» Drucken

WM Optimismus

Heute beginnt für die Schweiz die Unihockey-WM in Göteborg. Ein guter Grund, sich zu Wort zu melden, Mäx: Von Mäx Niederhuser // Sonntag, 07. Dezember 2014

Dass Mäx keine Journalisten mag, ist altbekannt. Dieses Gerede und geplappert vor der WM, diese Besserwisser mit ihren Optimierungsvorschlägen, er mag es einfach nicht. Ihm stehen dabei die Haare zu Berg, wovon er reichlich besitzt.  Aber er kann es sich einfach nicht verkneifen, seinen Senf dazu beizutragen.

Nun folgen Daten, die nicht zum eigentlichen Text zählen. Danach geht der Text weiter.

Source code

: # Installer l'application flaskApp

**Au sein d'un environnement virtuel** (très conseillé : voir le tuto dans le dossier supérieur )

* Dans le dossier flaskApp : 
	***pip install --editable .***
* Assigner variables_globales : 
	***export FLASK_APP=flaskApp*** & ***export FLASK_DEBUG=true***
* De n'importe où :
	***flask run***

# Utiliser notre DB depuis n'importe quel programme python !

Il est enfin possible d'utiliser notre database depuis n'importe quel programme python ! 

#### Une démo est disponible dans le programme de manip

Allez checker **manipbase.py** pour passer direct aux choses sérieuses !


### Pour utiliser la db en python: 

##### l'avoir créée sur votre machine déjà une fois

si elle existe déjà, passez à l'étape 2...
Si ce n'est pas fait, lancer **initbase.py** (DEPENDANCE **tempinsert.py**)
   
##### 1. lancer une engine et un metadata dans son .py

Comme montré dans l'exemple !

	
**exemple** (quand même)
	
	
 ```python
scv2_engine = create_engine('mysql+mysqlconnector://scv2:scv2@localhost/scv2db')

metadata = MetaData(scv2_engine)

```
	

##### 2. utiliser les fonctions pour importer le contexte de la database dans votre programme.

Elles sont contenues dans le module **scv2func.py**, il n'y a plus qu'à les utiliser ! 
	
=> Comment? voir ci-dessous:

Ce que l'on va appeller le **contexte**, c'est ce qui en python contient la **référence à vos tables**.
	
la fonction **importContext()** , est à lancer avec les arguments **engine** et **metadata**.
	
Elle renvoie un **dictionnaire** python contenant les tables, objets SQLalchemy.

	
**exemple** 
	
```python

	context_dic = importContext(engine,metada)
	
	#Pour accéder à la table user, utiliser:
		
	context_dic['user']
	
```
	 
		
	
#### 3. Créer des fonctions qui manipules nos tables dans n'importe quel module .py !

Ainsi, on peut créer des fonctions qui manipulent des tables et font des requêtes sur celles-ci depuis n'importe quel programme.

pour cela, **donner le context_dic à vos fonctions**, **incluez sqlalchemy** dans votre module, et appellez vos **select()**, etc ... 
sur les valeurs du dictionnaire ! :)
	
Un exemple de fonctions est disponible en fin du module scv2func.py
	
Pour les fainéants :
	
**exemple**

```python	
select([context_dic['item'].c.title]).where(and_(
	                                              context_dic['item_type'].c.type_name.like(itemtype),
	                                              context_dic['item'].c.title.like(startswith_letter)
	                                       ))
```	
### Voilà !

Die Schweizer Nationalmannschaft befand sich ja im Trainingslager in der Türkei. Warum in aller Welt in der Türkei? Max liebt die Schweiz und kann sich nicht erklären, warum man die Grenzen verlassen hat. Zwischen alle den Seen und Bergen, den kleinen Dörfern und Landwirtschaftsfeldern, hätte es ja genug Platz gehabt um zu trainieren. Die klimatischen Bedingungen hätten sich auch jenen in Schweden entsprochen, zumindest für den Weg vom Hotel zum Bus. Trainiert wurde ja sowieso nicht wirklich, wie Mäx die Bilder auf der Verbandsseite interpretiert. Es sah aus seinen Augen mehr aus wie Ferien. Ferien? Für ihn unerklärlich, er hätte die Burschen lieber rennen, Gewichte stemmen und vor allem schwitzen sehen. 

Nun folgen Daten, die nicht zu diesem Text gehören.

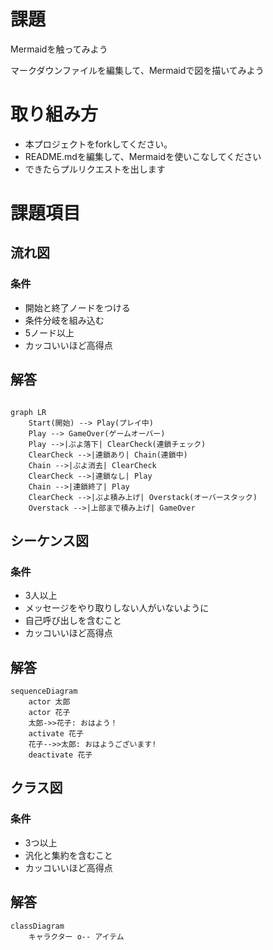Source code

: # 課題
Mermaidを触ってみよう

マークダウンファイルを編集して、Mermaidで図を描いてみよう

# 取り組み方
* 本プロジェクトをforkしてください。
* README.mdを編集して、Mermaidを使いこなしてください
* できたらプルリクエストを出します

# 課題項目
## 流れ図
### 条件
- 開始と終了ノードをつける
- 条件分岐を組み込む
- 5ノード以上
- カッコいいほど高得点

## 解答
```mermaid

graph LR
    Start(開始) --> Play(プレイ中)
    Play --> GameOver(ゲームオーバー)
    Play -->|ぷよ落下| ClearCheck(連鎖チェック)
    ClearCheck -->|連鎖あり| Chain(連鎖中)
    Chain -->|ぷよ消去| ClearCheck
    ClearCheck -->|連鎖なし| Play
    Chain -->|連鎖終了| Play
    ClearCheck -->|ぷよ積み上げ| Overstack(オーバースタック)
    Overstack -->|上部まで積み上げ| GameOver
```

## シーケンス図
### 条件
- 3人以上
- メッセージをやり取りしない人がいないように
- 自己呼び出しを含むこと
- カッコいいほど高得点

## 解答
```mermaid
sequenceDiagram
    actor 太郎
    actor 花子
    太郎->>花子: おはよう！
    activate 花子
    花子-->>太郎: おはようございます!
    deactivate 花子
```

## クラス図

### 条件
- 3つ以上
- 汎化と集約を含むこと
- カッコいいほど高得点

## 解答
```mermaid
classDiagram
    キャラクター o-- アイテム
```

Aber Mäx schaut nun in die Zukunft und fragt sich, warum wir gerade dieses Jahr Weltmeister werden:
"Dieser Stucki, dass ist unser Mann für Göteborg!" Mäx ist fest davon überzeugt, dass der Rücktritt vom Rücktritt vom Comeback des Comebacks (der Überblick ging eindeutig verloren) des Metzgers aus dem Emmental ein Glücksfall für die Schweiz ist. Einer der Anpacken kann, kein "Gränni" einer der alten Schule, genau wie Mäx. Seine Forderung, Stucki die vollen 60 Minuten auf dem Feld zu lassen, begründet er auch mit den vielen Verletzungen im Team. Vier in einem Block plus Stucki, so sein Geheimrezept. So könnten sich die angeschlagenen Spieler auch besser schonen.
Gerber hat es vor zwei Jahren vorgemacht. Fast ohne Spielpraxis eine tolle WM abgeliefert. Doch Mäx ist sich bewusst, nicht alle sind wie dieser Teufelskerl Kuli. Doch können ihm dies der Philosophie Antener, der Hofbauer und all jene mit Blessuren gleichtun? Mäx bezweifelt dies und weiss gar nicht recht, wer alles fit ist. Ihn kümmert dies jedoch gänzlich wenig. Er fordert sowieso, dass die Spieler auf die Zähne beissen müssen, in jeder Situation. Sonst sollen sie Schachspielen, so seine Analyse.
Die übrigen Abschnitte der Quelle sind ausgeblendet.